Recently I attended a national auto show full of futuristic concept cars. Visitors were clearly elated by the cars—three-wheelers with cartoon-like tires, driverless pods, super-cars with hybrid technology, and 4x4s that resembled Tonka Trucks–which gave an inspiring glimpse into the future. These new ideas excited audiences. That, in turn, could drive growth for the brands. Without dreams, companies lose meaning, purpose, and direction. Every startup begins with a vision of a business that matters—its equivalent of a concept car.
In the vision-state, entrepreneurs create, dream, and inspire us to see the future. This is what captivates investors and consumers. When Walt Disney expressed his vision to create Disneyland, most professionals thought it was a crazy idea destined to fail financially. His passion and persistence proved them wrong. Blake Mycoskie, founder of Toms shoe company, had a vision to provide shoes to those in need. Robin Chase knew nothing about cars, in fact she didn’t even own one, but she believed that having cars you could rent by the hour would make it more convenient to drive in urban areas. The driverless car was outside Google’s business focus yet it created an excitement and hope for the future, while changing the perception of Google. In all these cases not only did vision drive growth, it also innovated new markets, industries, and business models. Vision is what pulls at our emotions and creates desire to challenge the status quo.
The persistent drive of visionaries and their openness to changing the world creates an internal culture of collaboration, focus, and trust. This in turn sets the stage for innovation. True innovation, of course, produces growth and, as a by-product, shareholder value. Yet as companies grow and mature through organic and acquisitioned growth, we see less and less focus placed on vision. In many cases, a company’s founders or visionaries have left or been bought out of the company. The main focus shifts to creating more value. This is the typical trajectory of a maturing business, as management is tasked with optimizing products and services for scaled growth.
Scale presents its own set of challenges—operations, supply chain, manufacturing, organizational structure, and financial risk. Value pulls the organization, and vision begins to trails behind. This shift puts functional, measurable processes before emotional, vision-driven models. And ironically, the attempt to alleviate risk actually backfires, stifling innovation and leaving the company more at risk of irrelevance in this age of constant change.
Take Kodak, a once innovative company that is no longer valued by consumers. Kodak’s current global vision statement focuses on three main ideas: to engage the energies of its employees; to meet competitive changes in the marketplace; and to maximize shareholder value. If Kodak had spent more time concerning itself with the relevancy of its products and the desires of its consumers and less with putting money into the pockets of its shareholders, it might have saved itself from the dead zone it’s in today, as digital imagery has superseded film.
When you focus on building value first, you compromise the culture and vision of an organization, losing purpose and meaning. People inside and outside the company, including consumers, become uninspired, and there is no community of collective desire. There is little commitment or loyalty to the company, and like its investors, its employees focus on personal gain–many begin looking for other jobs.

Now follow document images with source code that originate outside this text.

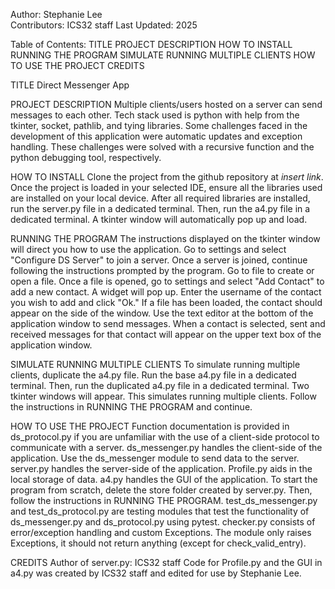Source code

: Author: Stephanie Lee <br />
Contributors: ICS32 staff
Last Updated: 2025

Table of Contents:
TITLE
PROJECT DESCRIPTION
HOW TO INSTALL
RUNNING THE PROGRAM
SIMULATE RUNNING MULTIPLE CLIENTS
HOW TO USE THE PROJECT
CREDITS

TITLE
Direct Messenger App

PROJECT DESCRIPTION
Multiple clients/users hosted on a server can send messages to each other.
Tech stack used is python with help from the tkinter, socket, pathlib, and tying libraries.
Some challenges faced in the development of this application were automatic updates
and exception handling. These challenges were solved with a recursive function and
the python debugging tool, respectively.

HOW TO INSTALL
Clone the project from the github repository at *insert link*.
Once the project is loaded in your selected IDE, ensure all the libraries used are
installed on your local device. After all required libraries are installed, run the
server.py file in a dedicated terminal. Then, run the a4.py file in a dedicated terminal.
A tkinter window will automatically pop up and load.

RUNNING THE PROGRAM
The instructions displayed on the tkinter window will direct you how to use the application.
Go to settings and select "Configure DS Server" to join a server. Once a server is joined,
continue following the instructions prompted by the program. Go to file to create or open
a file. Once a file is opened, go to settings and select "Add Contact" to add a new contact.
A widget will pop up. Enter the username of the contact you wish to add and click "Ok." If
a file has been loaded, the contact should appear on the side of the window. Use the text
editor at the bottom of the application window to send messages. When a contact is selected,
sent and received messages for that contact will appear on the upper text box of the
application window.

SIMULATE RUNNING MULTIPLE CLIENTS
To simulate running multiple clients, duplicate the a4.py file. Run the base a4.py file in
a dedicated terminal. Then, run the duplicated a4.py file in a dedicated terminal. Two tkinter
windows will appear. This simulates running multiple clients. Follow the instructions in
RUNNING THE PROGRAM and continue.

HOW TO USE THE PROJECT
Function documentation is provided in ds_protocol.py if you are unfamiliar with the use
of a client-side protocol to communicate with a server.
ds_messenger.py handles the client-side of the application. Use the ds_messenger
module to send data to the server.
server.py handles the server-side of the application.
Profile.py aids in the local storage of data.
a4.py handles the GUI of the application.
To start the program from scratch, delete the store folder created by server.py. Then,
follow the instructions in RUNNING THE PROGRAM.
test_ds_messenger.py and test_ds_protocol.py are testing modules that test the functionality
of ds_messenger.py and ds_protocol.py using pytest.
checker.py consists of error/exception handling and custom Exceptions. The module only raises
Exceptions, it should not return anything (except for check_valid_entry).

CREDITS
Author of server.py: ICS32 staff
Code for Profile.py and the GUI in a4.py was created by ICS32 staff and edited for use
by Stephanie Lee.

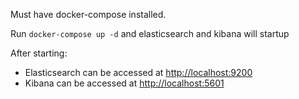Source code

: Must have docker-compose installed.

Run `docker-compose up -d` and elasticsearch and kibana will startup

After starting:
* Elasticsearch can be accessed at [http://localhost:9200](http://localhost:9200)
* Kibana can be accessed at [http://localhost:5601](http://localhost:5601)
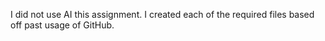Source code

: I did not use AI this assignment. I created each of the required files based off past usage of GitHub.

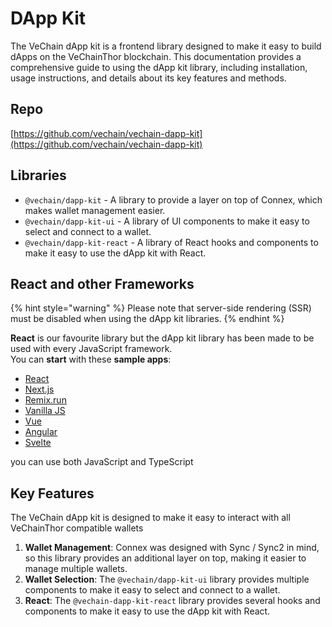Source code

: # DApp Kit

The VeChain dApp kit is a frontend library designed to make it easy to build dApps on the VeChainThor blockchain. This documentation provides a comprehensive guide to using the dApp kit library, including installation, usage instructions, and details about its key features and methods.

## Repo

[https://github.com/vechain/vechain-dapp-kit](https://github.com/vechain/vechain-dapp-kit)

## Libraries

* `@vechain/dapp-kit` - A library to provide a layer on top of Connex, which makes wallet management easier.
* `@vechain/dapp-kit-ui` - A library of UI components to make it easy to select and connect to a wallet.
* `@vechain/dapp-kit-react` - A library of React hooks and components to make it easy to use the dApp kit with React.

## React and other Frameworks

{% hint style="warning" %}
Please note that server-side rendering (SSR) must be disabled when using the dApp kit libraries.
{% endhint %}

**React** is our favourite library but the dApp kit library has been made to be used with every JavaScript framework.\
You can **start** with these **sample apps**:

* [React](https://github.com/vechain/vechain-dapp-kit/tree/main/examples/sample-react-app)
* [Next.js](https://github.com/vechain/vechain-dapp-kit/tree/main/examples/sample-next-app)
* [Remix.run](https://github.com/vechain/vechain-dapp-kit/tree/main/examples/sample-remix-app)
* [Vanilla JS](https://github.com/vechain/vechain-dapp-kit/tree/main/examples/sample-vanilla-app)
* [Vue](https://github.com/vechain/vechain-dapp-kit/tree/main/examples/sample-vue-app)
* [Angular](https://github.com/vechain/vechain-dapp-kit/tree/main/examples/sample-angular-app)
* [Svelte](https://github.com/vechain/vechain-dapp-kit/tree/main/examples/sample-svelte-app)

you can use both JavaScript and TypeScript

## Key Features

The VeChain dApp kit is designed to make it easy to interact with all VeChainThor compatible wallets

1. **Wallet Management**: Connex was designed with Sync / Sync2 in mind, so this library provides an additional layer on top, making it easier to manage multiple wallets.
2. **Wallet Selection**: The `@vechain/dapp-kit-ui` library provides multiple components to make it easy to select and connect to a wallet.
3. **React**: The `@vechain-dapp-kit-react` library provides several hooks and components to make it easy to use the dApp kit with React.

Retaining a vision is the key to creating long-term value. Companies such as Tesla, Google, Flor, Nest, and Warby Parker understand that holding onto their vision challenges conventional value models. These companies lead with their long-term vision. In fact, their vision is a reflection of their values, and this naturally creates financial value. Warby Parker, for example, prides itself on offering designer eyewear at a revolutionary price while leading the way for socially conscious business. Each time you buy a pair of glasses another pair is donated, similar to Toms mission. Warby Parker’s annual revenue for 2014 was well over $100 million and the company was averaging $3,000 per square foot of retail space. Nest has stayed true to its vision of “taking unloved products in homes and making simple, beautiful, thoughtful things.” Nest is currently valued at around $2 billion.
A vision is fostered not through organizational processes but an authentic idea that inspires, excites, and makes us dream. A business with a vision that matters will assure a strong culture and inspire creative meaningful innovation that results in growth and, ultimately, increased shareholder value. Sustainable growth today is not about value, it’s about values.